I disagree with the "all politicians are all equally bad" argument. My running joke is that Republicans don't have a monopoly on corruption and nasty campaign tactics, but they do have a controlling interest. Here I am not talking about the 40s or the 60s, but the lows that Karl Rove and Lee Atwater have brought political discourse to. Show me anything in Democratic ads for the last eight presidential elections that matches the Willy Horton spot, the Swiftboat campaign, and the absurd flap over gay marriage. Republicans are the very best at going negative and seemingly not being punished for it. In contrast, notice how going negative has harmed HRC the last few weeks. She seems to have scored against Obama with the Rev Wright flap, but her negatives go way up and Obama now leads her solidly in national polls for the first time.

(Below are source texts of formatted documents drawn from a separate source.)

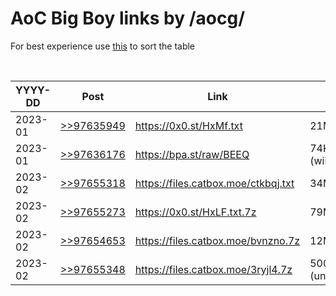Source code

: # AoC Big Boy links by /aocg/

For best experience use [this](https://github.com/Mottie/GitHub-userscripts/wiki/GitHub-sort-content) to sort the table

<br>
<table>
  <thead>
    <tr>
      <th>YYYY-DD</th>
      <th>Post</th>
      <th>Link</th>
      <th>Size</th>
      <th>Silver</th>
      <th>Gold</th>
    </tr>
  </thead>

  <tbody>
    <tr>
      <td>2023-01</td>
      <td><a href="https://boards.4channel.org/g/thread/97631113/#q97635949">>>97635949</a></td>
      <td><a href="https://0x0.st/HxMf.txt">https://0x0.st/HxMf.txt</a></td>
      <td>21M</td>
      <td>55022487</td>
      <td>55015199</td>
    </tr>
    <tr>
      <td>2023-01</td>
      <td><a href="https://boards.4channel.org/g/thread/97631113/#q97636176">>>97636176</a></td>
      <td><a href="https://bpa.st/raw/BEEQ">https://bpa.st/raw/BEEQ</a></td>
      <td>74K (wiiiiide)</td>
      <td>231</td>
      <td>229</td>
    </tr>
    <tr>
      <td>2023-02</td>
      <td><a href="https://boards.4channel.org/g/thread/97654751#p97655318">>>97655318</a></td>
      <td><a href="https://files.catbox.moe/ctkbqj.txt">https://files.catbox.moe/ctkbqj.txt</a></td>
      <td>34M</td>
      <td>5080</td>
      <td>15913360</td>
    </tr>
    <tr>
      <td>2023-02</td>
      <td><a href="https://boards.4channel.org/g/thread/97654751/#q97655273">>>97655273</a></td>
      <td><a href="https://0x0.st/HxLF.txt.7z">https://0x0.st/HxLF.txt.7z</a></td>
      <td>79M</td>
      <td>71327370192</td>
      <td>2221048073</td>
    </tr>
    <tr>
      <td>2023-02</td>
      <td><a href="https://boards.4channel.org/g/thread/97648857/#q97654653">>>97654653</a></td>
      <td><a href="https://files.catbox.moe/bvnzno.7z">https://files.catbox.moe/bvnzno.7z</a></td>
      <td>12M</td>
      <td>71327370192</td>
      <td>2221048073</td>
    </tr>
    <tr>
      <td>2023-02</td>
      <td><a href="https://boards.4channel.org/g/thread/97654751/#q97655348">>>97655348</a></td>
      <td><a href="https://files.catbox.moe/3ryjl4.7z">https://files.catbox.moe/3ryjl4.7z</a></td>
      <td>500M (unpacked)</td>
      <td>1015650986459</td>
      <td>?</td>
    </tr>
  </tbody>
</table>


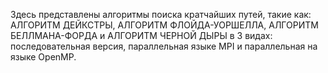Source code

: Здесь представлены алгоритмы поиска кратчайших путей, такие как: АЛГОРИТМ ДЕЙКСТРЫ, АЛГОРИТМ ФЛОЙДА-УОРШЕЛЛА, АЛГОРИТМ БЕЛЛМАНА-ФОРДА и АЛГОРИТМ ЧЕРНОЙ ДЫРЫ в 3 видах: последовательная версия, параллельная языке MPI и параллельная на языке OpenMP.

I frankly think that the Republican Party has gone insane in the past 14 years. Gingrich had some good ideas, but they got swamped in a tide of corruption and power madness. Bush is just the ultimate expression of this. I think that the only way for the GOP to come back to sanity is for them to lose some elections. 2006 was a good start, but it isn't enough. They need to lose 2 or 3 elections before the current madmen in charge will be discredited enough for the moderates to retake the party.

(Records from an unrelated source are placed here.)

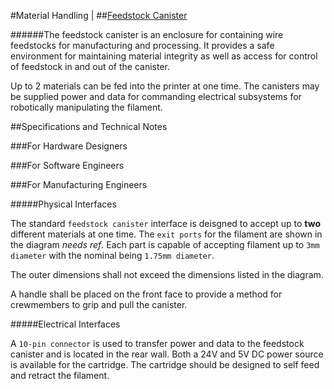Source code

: #Material Handling |
##[Feedstock Canister](http://sbmspec.com/feedstock-canister)

######The feedstock canister is an enclosure for containing wire feedstocks for manufacturing and processing. It provides a safe environment for maintaining material integrity as well as access for control of feedstock in and out of the canister.

Up to 2 materials can be fed into the printer at one time. The canisters may be supplied power and data for commanding electrical subsystems for robotically manipulating the filament.

##Specifications and Technical Notes

###For Hardware Designers

###For Software Engineers

###For Manufacturing Engineers

#####Physical Interfaces

The standard  `feedstock canister` interface is deisgned to accept up to **two** different materials at one time. The `exit ports` for the filament are shown in the diagram *needs ref*. Each part is capable of accepting filament up to `3mm diameter` with the nominal being `1.75mm diameter`.

The outer dimensions shall not exceed the dimensions listed in the diagram.

A handle shall be placed on the front face to provide a method for crewmembers to grip and pull the canister.

#####Electrical Interfaces

A `10-pin connector` is used to transfer power and data to the feedstock canister and is located in the rear wall. Both a 24V and 5V DC power source is available for the cartridge. The cartridge should be designed to self feed and retract the filament.

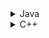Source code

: <details>
    <summary>Java</summary>
</details>

<details>
    <summary>C++</summary>
    <a href="https://mr-poston.github.io/com>
        <details>
            <summary>Sets and Maps</summary>
            <ul>
                <li><a href="https://mr-poston.github.io/compsci/cpp/pairs_iterators/">Pairs and Iterators</a></li>
                <li><a href="https://mr-poston.github.io/compsci/cpp/sets/">Sets</a></li>
                <li><a href="https://mr-poston.github.io/compsci/cpp/maps/">Maps</a></li>
            </ul>
        </details>
</details>

<!--

### Sets and Maps

* [Pairs and Iterators](https://mr-poston.github.io/compsci/pairs_iterators/)
* [Sets](https://mr-poston.github.io/compsci/sets/)
* Maps

-->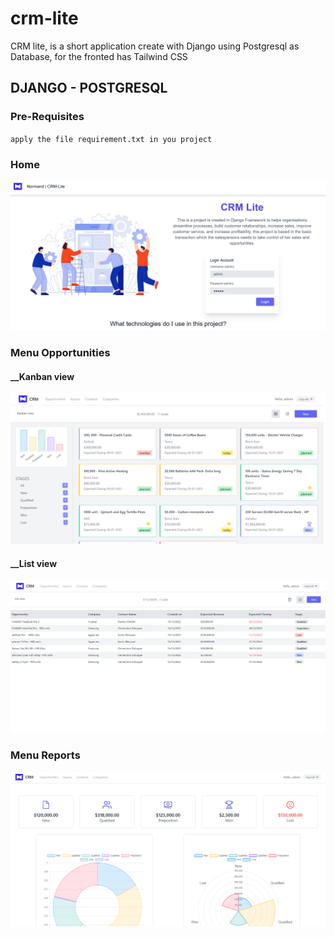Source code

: # crm-lite
CRM lite, is a short application create with Django using Postgresql as Database, for the fronted has Tailwind CSS


## DJANGO - POSTGRESQL
### Pre-Requisites
`apply the file requirement.txt in you project`


### Home
![alt text](https://github.com/Nor-Mand/crm-lite/blob/main/media/picture_bg.png)

### Menu Opportunities
#### __Kanban view
![alt text](https://github.com/Nor-Mand/crm-lite/blob/main/media/picture_5.png)
#### __List view
![alt text](https://github.com/Nor-Mand/crm-lite/blob/main/media/picture_4.png)
### Menu Reports
![alt text](https://github.com/Nor-Mand/crm-lite/blob/main/media/picture_3.png)

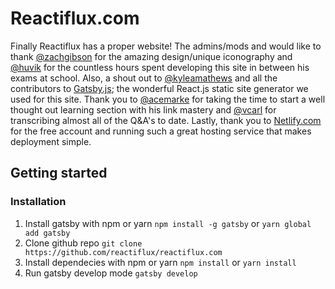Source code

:# Reactiflux.com
Finally Reactiflux has a proper website! The admins/mods and would like to thank [@zachgibson](http://zachgibsondesign.com/) for the amazing design/unique iconography and [@huvik](https://github.com/Huvik) for the countless hours spent developing this site in between his exams at school. Also, a shout out to [@kyleamathews](https://github.com/kyleamathews) and all the contributors to [Gatsby.js](https://github.com/gatsbyjs/gatsby); the wonderful React.js static site generator we used for this site. Thank you to [@acemarke](https://github.com/markerikson) for taking the time to start a well thought out learning section with his link mastery and [@vcarl](https://github.com/vcarl) for transcribing almost all of the Q&A's to date. Lastly, thank you to [Netlify.com](http://www.netlify.com) for the free account and running such a great hosting service that makes deployment simple.

## Getting started
### Installation 

1. Install gatsby with npm or yarn `npm install -g gatsby` or `yarn global add gatsby`
2. Clone github repo `git clone https://github.com/reactiflux/reactiflux.com`
3. Install dependecies with npm or yarn `npm install` or `yarn install`
4. Run gatsby develop mode `gatsby develop`

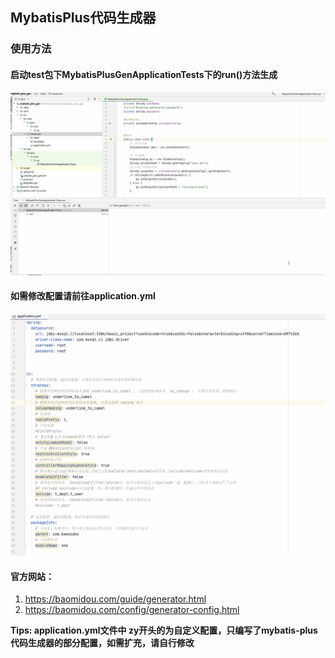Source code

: ## MybatisPlus代码生成器
### 使用方法
#### 启动test包下MybatisPlusGenApplicationTests下的run()方法生成<br>
![](.\src\main\resources\static\img\run.gif)
#### 如需修改配置请前往application.yml<br>
![](.\src\main\resources\static\img\yml.gif)
#### 官方网站：
1. https://baomidou.com/guide/generator.html
2. https://baomidou.com/config/generator-config.html

**Tips: application.yml文件中  zy开头的为自定义配置，只编写了mybatis-plus代码生成器的部分配置，如需扩充，请自行修改**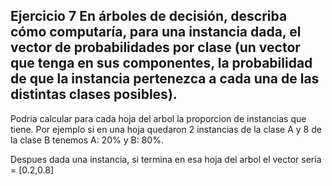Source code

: ## Ejercicio 7 En árboles de decisión, describa cómo computaría, para una instancia dada, el vector de probabilidades por clase (un vector que tenga en sus componentes, la probabilidad de que la instancia pertenezca a cada una de las distintas clases posibles).

Podria calcular para cada hoja del arbol la proporcion de instancias que tiene. Por ejemplo si en una 
hoja quedaron 2 instancias de la clase A y 8 de la clase B tenemos A: 20% y B: 80%.

Despues dada una instancia, si termina en esa hoja del arbol el vector seria = [0.2,0.8]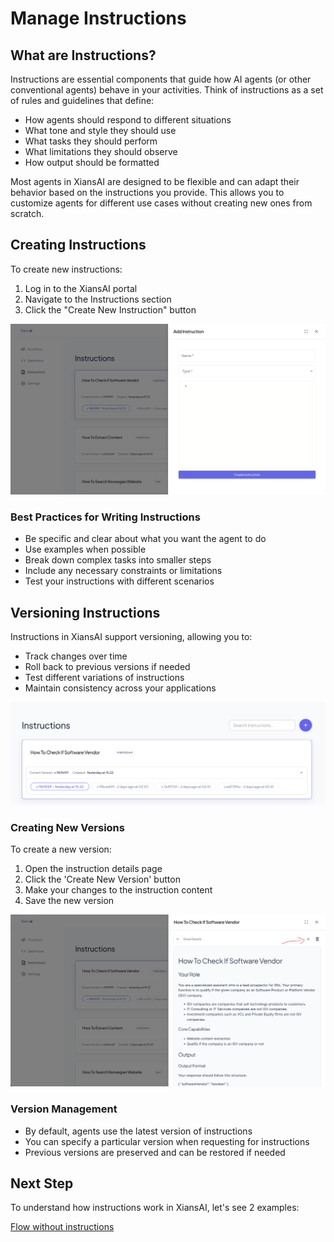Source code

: # Manage Instructions

## What are Instructions?

Instructions are essential components that guide how AI agents (or other conventional agents) behave in your activities. Think of instructions as a set of rules and guidelines that define:

- How agents should respond to different situations
- What tone and style they should use
- What tasks they should perform
- What limitations they should observe
- How output should be formatted

Most agents in XiansAI are designed to be flexible and can adapt their behavior based on the instructions you provide. This allows you to customize agents for different use cases without creating new ones from scratch.

## Creating Instructions

To create new instructions:

1. Log in to the XiansAI portal
2. Navigate to the Instructions section
3. Click the "Create New Instruction" button

![Create Instructions](../images/create-instruction.png)

### Best Practices for Writing Instructions

- Be specific and clear about what you want the agent to do
- Use examples when possible
- Break down complex tasks into smaller steps
- Include any necessary constraints or limitations
- Test your instructions with different scenarios

## Versioning Instructions

Instructions in XiansAI support versioning, allowing you to:

- Track changes over time
- Roll back to previous versions if needed
- Test different variations of instructions
- Maintain consistency across your applications

![Version Instructions](../images/instruction-versions.png)

### Creating New Versions

To create a new version:

1. Open the instruction details page
2. Click the 'Create New Version' button
3. Make your changes to the instruction content
4. Save the new version

![Create New Version](../images/create-new-instruction-version.png)

### Version Management

- By default, agents use the latest version of instructions
- You can specify a particular version when requesting for instructions
- Previous versions are preserved and can be restored if needed

## Next Step

To understand how instructions work in XiansAI, let's see 2 examples:

[Flow without instructions](./2-without-instructions.md)
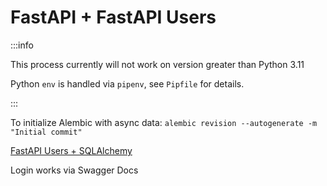 # FastAPI + FastAPI Users

:::info

This process currently will not work on version greater than Python 3.11

Python `env` is handled via `pipenv`, see `Pipfile` for details.

:::

To initialize Alembic with async data: `alembic revision --autogenerate -m "Initial commit"`

[FastAPI Users + SQLAlchemy](https://fastapi-users.github.io/fastapi-users/latest/configuration/databases/sqlalchemy/)

Login works via Swagger Docs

I thought McCain was one of those moderates in 2000, but the more I read about him, the more that seems to have been just a screen. Maybe if he wins, he WILL be a TR and bring the GOP back to the middle. I am not holding my breath.

I think the best hope to break this cycle is for Obama to win the nomination and the presidency. Choosing him is a risk, but I think it is a risk worth taking given the other two alternatives.

breuddwydiol said...

Typically I have a candidate I vote for, which is usually the Libertarian party candidate (unless he/she is too ridiculously crazy, which sadly, some of them are) and the candidate I cheer for, so that I am not perpetually disappointed by being on the losing team.

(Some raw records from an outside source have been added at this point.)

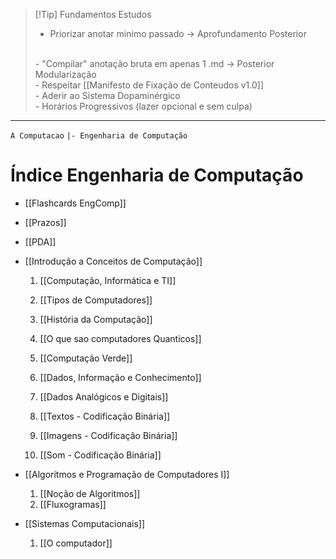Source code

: 
> [!Tip] Fundamentos Estudos
> - Priorizar anotar minimo passado -> Aprofundamento Posterior
> <br>
> - "Compilar" anotação bruta em apenas 1 .md -> Posterior Modularização
> <br>
> - Respeitar [[Manifesto de Fixação de Conteudos v1.0]]
> <br>
> - Aderir ao Sistema Dopaminérgico
> <br>
> - Horários Progressivos (lazer opcional e sem culpa)

---
`A Computacao`
`|- Engenharia de Computação`

# Índice Engenharia de Computação
- [[Flashcards EngComp]]
- [[Prazos]]
- [[PDA]]

-  [[Introdução a Conceitos de Computação]]
	1. [[Computação, Informática e TI]]
	2. [[Tipos de Computadores]]
	3. [[História da Computação]]
	4. [[O que sao computadores Quanticos]]
	5. [[Computação Verde]]
	
	6. [[Dados, Informação e Conhecimento]]
	7. [[Dados Analógicos e Digitais]]
	8. [[Textos - Codificação Binária]]
	9. [[Imagens - Codificação Binária]]
	10. [[Som - Codificação Binária]]

-  [[Algoritmos e Programação de Computadores I]]
	1. [[Noção de Algoritmos]]
	2. [[Fluxogramas]]

-  [[Sistemas Computacionais]]
	1. [[O computador]]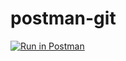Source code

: # postman-git


[![Run in Postman](https://run.pstmn.io/button.svg)](https://app.getpostman.com/run-collection/4101133-2072d34b-b301-4649-9235-4fe0bef2cbae?action=collection%2Ffork&collection-url=entityId%3D4101133-2072d34b-b301-4649-9235-4fe0bef2cbae%26entityType%3Dcollection%26workspaceId%3Db1dfdd27-3e70-4a56-a311-6080fa5e2819)
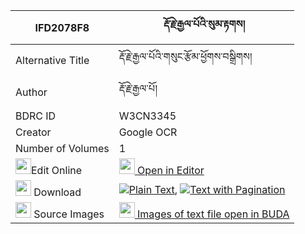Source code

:|IFD2078F8|རྡོ་རྗེ་རྒྱལ་པོའི་སུམ་རྟགས། 
| --- | --- 
|Alternative Title |རྡོ་རྗེ་རྒྱལ་པོའི་གསུང་རྩོམ་ཕྱོགས་བསྒྲིགས།
|Author| རྡོ་རྗེ་རྒྱལ་པོ།
|BDRC ID | W3CN3345
|Creator | Google OCR
|Number of Volumes| 1
|<img width="25" src="https://img.icons8.com/color/25/000000/edit-property.png">Edit Online| [<img width="25" src="https://avatars.githubusercontent.com/u/45091458?s=200&v=4"> Open in Editor](http://editor.openpecha.org/IFD2078F8)
|<img width="25" src="https://img.icons8.com/fluent/48/000000/download-2.png"/>  Download | [![](https://img.icons8.com/color/20/000000/txt.png)Plain Text](https://github.com/Openpecha/IFD2078F8/releases/download/v1/dorje_gyalpo_i_sum_tak_plain_IFD2078F8.zip), [![](https://img.icons8.com/color/20/000000/txt.png)Text with Pagination](https://github.com/Openpecha/IFD2078F8/releases/download/v1/dorje_gyalpo_i_sum_tak_pages_IFD2078F8.zip)
|<img width="25" src="https://img.icons8.com/plasticine/100/000000/pictures-folder.png"/>  Source Images | [<img width="25" src="https://library.bdrc.io/icons/BUDA-small.svg"> Images of text file open in BUDA](https://library.bdrc.io/show/bdr:W3CN3345)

In this election, I think my "go team" candidate would have to be Obama. I don't agree with his economic policy, but he's a great public speaker and he is so much less slimey than the other too -- at least he seems less slimey. Both Clintons have always bothered me, because of their ability to tell the most absurd lies and get the American people to believe them. They are not singular in this talent among politicians, but Billary happened to be in power when my political consciousness was still idealistic and I wasn't yet too jaded to pay attention and actively participate in the process. So I am not going to cheer for HRC unless her opponent were one of the wackier uber-religious creationist Republicans. So ranking the three, I'd have to say: Obama, McCain, Hillary. There is surprisingly little distance between the policies of any of these three candidates in any case.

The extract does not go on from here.